Stored data entries:
= Beginning of Section =
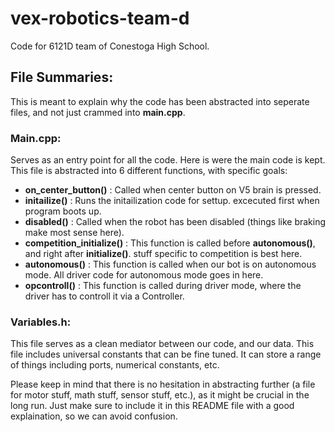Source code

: # vex-robotics-team-d
Code for 6121D team of Conestoga High School.

## File Summaries:
This is meant to explain why the code has been abstracted into seperate files, and not just crammed into **main.cpp**.

### Main.cpp:
Serves as an entry point for all the code. Here is were the main code is kept. This file is abstracted into 6 different functions, with specific goals:

* **on_center_button()** : Called when center button on V5 brain is pressed.
* **initailize()** : Runs the initailization code for settup. excecuted first when program boots up.
* **disabled()** : Called when the robot has been disabled (things like braking make most sense here).
* **competition_initialize()** : This function is called before **autonomous()**, and right after **initialize()**. stuff specific to competition is best here.
* **autonomous()** : This function is called when our bot is on autonomous mode. All driver code for autonomous mode goes in here.
* **opcontroll()** : This function is called during driver mode, where the driver has to controll it via a Controller.

### Variables.h:
This file serves as a clean mediator between our code, and our data. This file includes universal constants that can be fine tuned. 
It can store a range of things including ports, numerical constants, etc. 

Please keep in mind that there is no hesitation in abstracting further (a file for motor stuff, math stuff, sensor stuff, etc.), as it might be crucial in the long run.
Just make sure to include it in this README file with a good explaination, so we can avoid confusion.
= End of Section =
--- TASK OBJECTIVE ---
Your output is the lines from the top of the entries through the line containing "goes in here.", exactly as they stand. No pictures belong in it.

--- TASK ANSWER ---
Source code

: # vex-robotics-team-d
Code for 6121D team of Conestoga High School.

## File Summaries:
This is meant to explain why the code has been abstracted into seperate files, and not just crammed into **main.cpp**.

### Main.cpp:
Serves as an entry point for all the code. Here is were the main code is kept. This file is abstracted into 6 different functions, with specific goals:

* **on_center_button()** : Called when center button on V5 brain is pressed.
* **initailize()** : Runs the initailization code for settup. excecuted first when program boots up.
* **disabled()** : Called when the robot has been disabled (things like braking make most sense here).
* **competition_initialize()** : This function is called before **autonomous()**, and right after **initialize()**. stuff specific to competition is best here.
* **autonomous()** : This function is called when our bot is on autonomous mode. All driver code for autonomous mode goes in here.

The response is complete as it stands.